Mashonisas, or ‘loan sharks’, are often given a bad press due to their unregulated nature. They have been associated with bad practises, such as intimidating behaviour or high interest rates. The truth is, while some are of course like this, others are fairer, ordinary members of society, who simply run a business lending small sums of money on a short term basis, which is not protected or regulated by law.
For this reason, a recent study by Wonga reported that there are approximately 40,000 of these operating across the country. It appears they are not going away any time soon, and are in fact growing in popularity. So do these informal lending practises have a place next to the regulated lenders we know?
The Wonga study says “Mashonisas are illegal and unregulated which means their operating models are not impacted by regulations and they incur no compliance costs in terms of the National Credit Act. The research highlighted that informal lenders meet a fairly specific need that is, in general, not well catered for by formal lenders. In some cases, it is entirely plausible that consumers who are unable to access credit in the formal sector would access informal sources of credit.” They go on to say, “The research suggests that informal credit is not always a substitute for formal credit and indeed that consumers access both at the same time, for different purposes.”

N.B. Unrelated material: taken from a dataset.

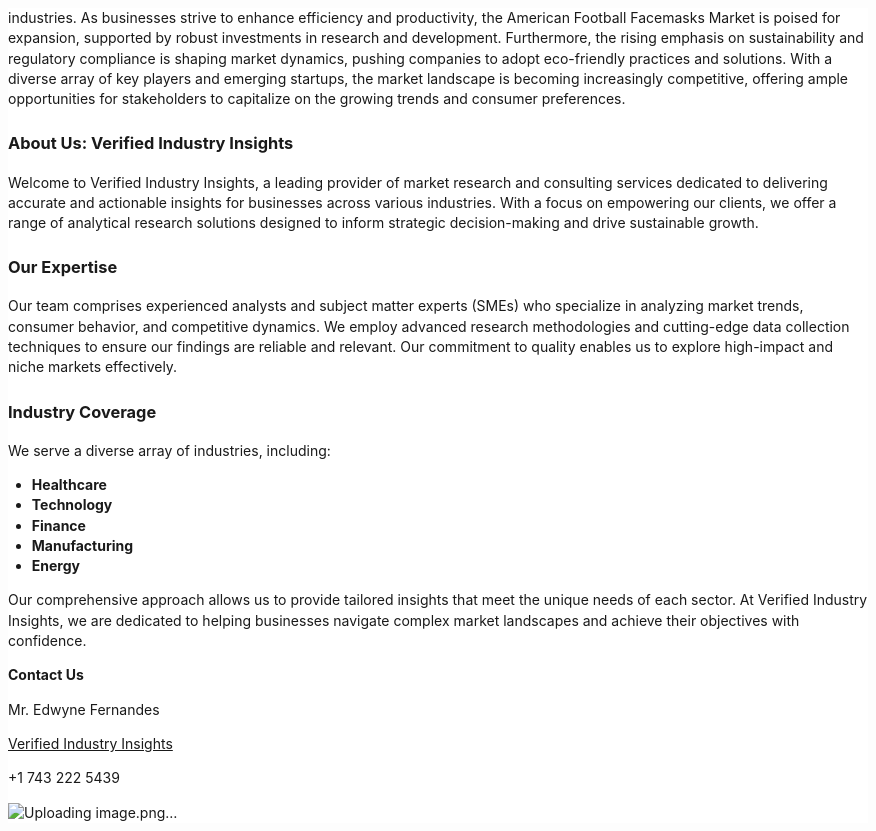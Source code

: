 industries. As businesses strive to enhance efficiency and productivity, the American Football Facemasks Market is poised for expansion, supported by robust investments in research and development. Furthermore, the rising emphasis on sustainability and regulatory compliance is shaping market dynamics, pushing companies to adopt eco-friendly practices and solutions. With a diverse array of key players and emerging startups, the market landscape is becoming increasingly competitive, offering ample opportunities for stakeholders to capitalize on the growing trends and consumer preferences.</p><h3>About Us: Verified Industry Insights</h3><p>Welcome to Verified Industry Insights, a leading provider of market research and consulting services dedicated to delivering accurate and actionable insights for businesses across various industries. With a focus on empowering our clients, we offer a range of analytical research solutions designed to inform strategic decision-making and drive sustainable growth.</p><h3>Our Expertise</h3><p>Our team comprises experienced analysts and subject matter experts (SMEs) who specialize in analyzing market trends, consumer behavior, and competitive dynamics. We employ advanced research methodologies and cutting-edge data collection techniques to ensure our findings are reliable and relevant. Our commitment to quality enables us to explore high-impact and niche markets effectively.</p><h3>Industry Coverage</h3><p>We serve a diverse array of industries, including:</p><ul><li><strong>Healthcare</strong></li><li><strong>Technology</strong></li><li><strong>Finance</strong></li><li><strong>Manufacturing</strong></li><li><strong>Energy</strong></li></ul><p>Our comprehensive approach allows us to provide tailored insights that meet the unique needs of each sector. At Verified Industry Insights, we are dedicated to helping businesses navigate complex market landscapes and achieve their objectives with confidence.</p><p><strong>Contact Us</strong></p><p>Mr. Edwyne Fernandes</p><p><a href="https://www.verifiedindustryinsights.com/">Verified Industry Insights</a></p><p>+1 743 222 5439</p>
![Uploading image.png…]()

People who borrow money from these informal lenders are usually looking for quick access to cash to cover a one off expense, like a funeral or a medical bill. Some loan sharks can offer this money quickly and easily, with no lengthy applications. Of course, they come with risk because they are not regulated and as such provide no protection to the consumer. There are many ‘bad’ loan sharks out there, as highlighted by a letter sent into the News24 website, which said, “My problem is the way mashonisas behave, they want you to listen to them, but they don’t give you straight answers, they are aggressive, they bully, they are rude and full of threats. Some keep our Sassa cards, bank cards or IDs…in law you must be registered to own this kind of business and you must pay taxes.” This puts consumers in a difficult spot about whether to choose a loan shark to borrow money from or not.
Essentially, you must be savvy and know the company or person you are dealing with before you apply for any kind of credit with them. It would appear, for now at least, that loan sharks have a role in society for those who struggle to access credit in the formal market, but like with all things, the good comes with the bad and we must be well-researched, intelligent and well-informed when we make money decisions.